CY: Our modern world loves the Middle Ages, or so-called Medievalism, possibly more than the Baroque or Baroque opera. But early music festival organizers may have learned how to market a baroque opera, and they cling to a fixed mode of performance, as they have for years. However, audiences would be receptive to pre-baroque productions, such as an original version of Orfeo from the late 15th century. – but the organizers are thinking all too conservatively here. The greatest commercial success with medieval “operas” and “operettas” (liturgical dramas) was achieved by the New York Pro Musica in 1958 with the “Play of Daniel” (another exception was the boom of Gregorian chant in the 1990s). But today, unfortunately, there are hardly any major pre-baroque productions.

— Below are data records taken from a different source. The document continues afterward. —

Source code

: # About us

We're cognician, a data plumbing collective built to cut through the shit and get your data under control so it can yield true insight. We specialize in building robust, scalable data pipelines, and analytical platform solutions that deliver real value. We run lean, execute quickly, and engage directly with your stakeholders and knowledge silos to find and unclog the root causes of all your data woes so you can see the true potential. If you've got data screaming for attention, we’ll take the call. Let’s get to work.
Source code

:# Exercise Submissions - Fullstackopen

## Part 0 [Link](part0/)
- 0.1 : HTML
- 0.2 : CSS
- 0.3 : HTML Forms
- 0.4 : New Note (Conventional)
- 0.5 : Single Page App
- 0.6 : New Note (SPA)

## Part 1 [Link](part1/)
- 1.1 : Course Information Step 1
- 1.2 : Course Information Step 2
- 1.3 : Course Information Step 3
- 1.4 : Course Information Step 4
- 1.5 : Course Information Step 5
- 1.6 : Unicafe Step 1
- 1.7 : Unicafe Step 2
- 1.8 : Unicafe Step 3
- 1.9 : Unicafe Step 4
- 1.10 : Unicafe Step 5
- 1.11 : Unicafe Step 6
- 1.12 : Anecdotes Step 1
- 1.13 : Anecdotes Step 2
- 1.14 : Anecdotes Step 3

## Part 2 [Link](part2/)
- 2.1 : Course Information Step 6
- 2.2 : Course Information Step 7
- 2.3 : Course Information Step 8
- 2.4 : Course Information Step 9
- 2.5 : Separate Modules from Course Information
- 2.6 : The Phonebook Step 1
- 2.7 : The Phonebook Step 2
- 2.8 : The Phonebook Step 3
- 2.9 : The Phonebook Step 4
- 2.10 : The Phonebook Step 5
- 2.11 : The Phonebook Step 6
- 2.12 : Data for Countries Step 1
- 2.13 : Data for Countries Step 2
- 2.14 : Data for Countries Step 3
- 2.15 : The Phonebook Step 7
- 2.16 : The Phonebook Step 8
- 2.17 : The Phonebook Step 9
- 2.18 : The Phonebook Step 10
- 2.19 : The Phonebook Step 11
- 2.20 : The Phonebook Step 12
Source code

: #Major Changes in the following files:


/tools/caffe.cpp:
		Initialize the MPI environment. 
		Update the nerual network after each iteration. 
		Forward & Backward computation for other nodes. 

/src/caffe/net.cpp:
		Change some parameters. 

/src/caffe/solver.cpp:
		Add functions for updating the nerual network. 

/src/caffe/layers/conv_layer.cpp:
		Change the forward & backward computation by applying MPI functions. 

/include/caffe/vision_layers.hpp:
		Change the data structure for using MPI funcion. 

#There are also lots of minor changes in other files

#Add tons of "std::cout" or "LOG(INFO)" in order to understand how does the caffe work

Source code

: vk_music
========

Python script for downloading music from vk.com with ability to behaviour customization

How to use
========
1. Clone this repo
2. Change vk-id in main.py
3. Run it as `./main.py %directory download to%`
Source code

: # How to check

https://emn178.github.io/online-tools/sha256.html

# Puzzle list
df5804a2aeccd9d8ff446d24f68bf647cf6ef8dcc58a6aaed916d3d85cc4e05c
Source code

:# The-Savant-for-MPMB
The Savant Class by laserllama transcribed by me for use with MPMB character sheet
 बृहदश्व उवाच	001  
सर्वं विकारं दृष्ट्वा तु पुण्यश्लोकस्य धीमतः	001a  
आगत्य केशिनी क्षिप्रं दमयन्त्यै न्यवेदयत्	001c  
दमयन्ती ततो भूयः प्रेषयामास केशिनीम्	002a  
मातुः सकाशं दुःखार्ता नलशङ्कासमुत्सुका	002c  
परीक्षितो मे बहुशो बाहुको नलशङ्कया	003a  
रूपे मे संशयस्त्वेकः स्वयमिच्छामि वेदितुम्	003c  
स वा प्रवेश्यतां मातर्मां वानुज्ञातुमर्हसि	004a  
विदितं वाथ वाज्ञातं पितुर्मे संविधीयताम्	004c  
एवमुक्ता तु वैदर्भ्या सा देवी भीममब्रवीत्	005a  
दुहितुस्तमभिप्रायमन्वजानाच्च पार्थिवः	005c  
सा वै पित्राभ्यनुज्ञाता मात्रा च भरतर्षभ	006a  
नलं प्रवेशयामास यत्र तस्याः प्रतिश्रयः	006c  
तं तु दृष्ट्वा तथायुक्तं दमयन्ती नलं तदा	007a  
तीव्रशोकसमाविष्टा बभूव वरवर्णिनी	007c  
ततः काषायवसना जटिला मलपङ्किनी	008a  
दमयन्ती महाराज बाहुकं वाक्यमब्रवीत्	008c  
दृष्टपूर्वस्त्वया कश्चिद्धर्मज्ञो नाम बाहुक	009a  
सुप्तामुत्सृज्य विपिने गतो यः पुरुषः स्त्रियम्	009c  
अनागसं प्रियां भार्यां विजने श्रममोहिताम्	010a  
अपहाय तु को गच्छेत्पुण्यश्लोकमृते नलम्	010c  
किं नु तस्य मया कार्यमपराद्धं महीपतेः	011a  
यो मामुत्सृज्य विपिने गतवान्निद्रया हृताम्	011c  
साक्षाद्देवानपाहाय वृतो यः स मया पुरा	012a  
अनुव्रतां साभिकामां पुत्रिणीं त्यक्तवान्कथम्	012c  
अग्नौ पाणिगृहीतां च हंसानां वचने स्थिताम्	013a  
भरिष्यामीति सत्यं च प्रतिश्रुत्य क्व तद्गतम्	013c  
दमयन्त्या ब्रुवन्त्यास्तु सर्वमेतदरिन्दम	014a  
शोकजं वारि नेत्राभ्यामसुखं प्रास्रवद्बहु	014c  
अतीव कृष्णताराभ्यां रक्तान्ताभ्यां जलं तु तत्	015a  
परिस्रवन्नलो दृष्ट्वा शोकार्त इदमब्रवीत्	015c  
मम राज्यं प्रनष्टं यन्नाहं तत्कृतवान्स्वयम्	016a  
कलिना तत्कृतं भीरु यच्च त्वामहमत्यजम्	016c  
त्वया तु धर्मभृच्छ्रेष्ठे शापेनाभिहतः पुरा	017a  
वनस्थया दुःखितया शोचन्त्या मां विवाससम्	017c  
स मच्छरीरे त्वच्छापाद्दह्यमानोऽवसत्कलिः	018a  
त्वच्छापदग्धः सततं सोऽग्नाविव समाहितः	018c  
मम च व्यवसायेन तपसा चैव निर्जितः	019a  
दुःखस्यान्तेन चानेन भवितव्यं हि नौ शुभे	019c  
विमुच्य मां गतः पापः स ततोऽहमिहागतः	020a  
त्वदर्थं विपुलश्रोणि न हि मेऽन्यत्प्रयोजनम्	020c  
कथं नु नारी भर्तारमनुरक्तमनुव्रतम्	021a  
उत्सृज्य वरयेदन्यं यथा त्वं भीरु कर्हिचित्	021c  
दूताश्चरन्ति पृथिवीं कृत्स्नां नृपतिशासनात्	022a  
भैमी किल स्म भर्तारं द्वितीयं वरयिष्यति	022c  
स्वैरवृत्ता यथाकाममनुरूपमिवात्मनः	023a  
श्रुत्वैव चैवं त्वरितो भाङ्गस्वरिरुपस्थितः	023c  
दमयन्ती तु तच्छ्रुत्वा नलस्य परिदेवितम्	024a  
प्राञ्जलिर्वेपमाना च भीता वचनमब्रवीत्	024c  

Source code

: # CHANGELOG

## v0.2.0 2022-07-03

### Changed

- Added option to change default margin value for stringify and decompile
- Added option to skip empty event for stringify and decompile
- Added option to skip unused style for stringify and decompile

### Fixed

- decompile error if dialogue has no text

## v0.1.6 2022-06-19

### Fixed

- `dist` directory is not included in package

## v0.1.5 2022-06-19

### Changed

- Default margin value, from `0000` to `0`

Medieval as well as Renaissance music needs a narrative, a narrative background, and thus has to reinvent itself in the market. It should not be dismissed as the exotic corner of classical music or pushed aside as mere musical history. In general, historical terms or eras, but also designations such as “early music” should be avoided for a successful market strategy.
Festival organizers regularly base their decisions on the commercial added value as well as on the classical music scene (so in particular with the early operas); thus also the music schools (in the logic of a business model) follow the guidelines of the festivals and prepare the students for the later epochs. However, if the organizers were to shift their priorities to equally rich, earlier centuries (as ReRenaissance is currently attempting to do), a new trend would emerge, which would not be without consequences for the music academies. But today, medieval and Renaissance music majors appear as Baroque and Classical music minors, in a conservatory devoted primarily to the modern era. This model of studying early music dates back to the 19th century. and urgently calls for revision.
My own view in the late 1970s was that conservatories would establish stand-alone Medieval and Renaissance departments within a decade or two. Far from it. The main reason is that baroque music gets along with the classical world, is similar in structure and content to “normal” classical music, and is thus accepted. This is not the case with the Renaissance – and even more so with the music of the Middle Ages. These musical epochs or styles could never be marketed as ‘classical’, they belonged rather to the environment of folk or traditional music, or to jazz or even to the new music scene for laymen.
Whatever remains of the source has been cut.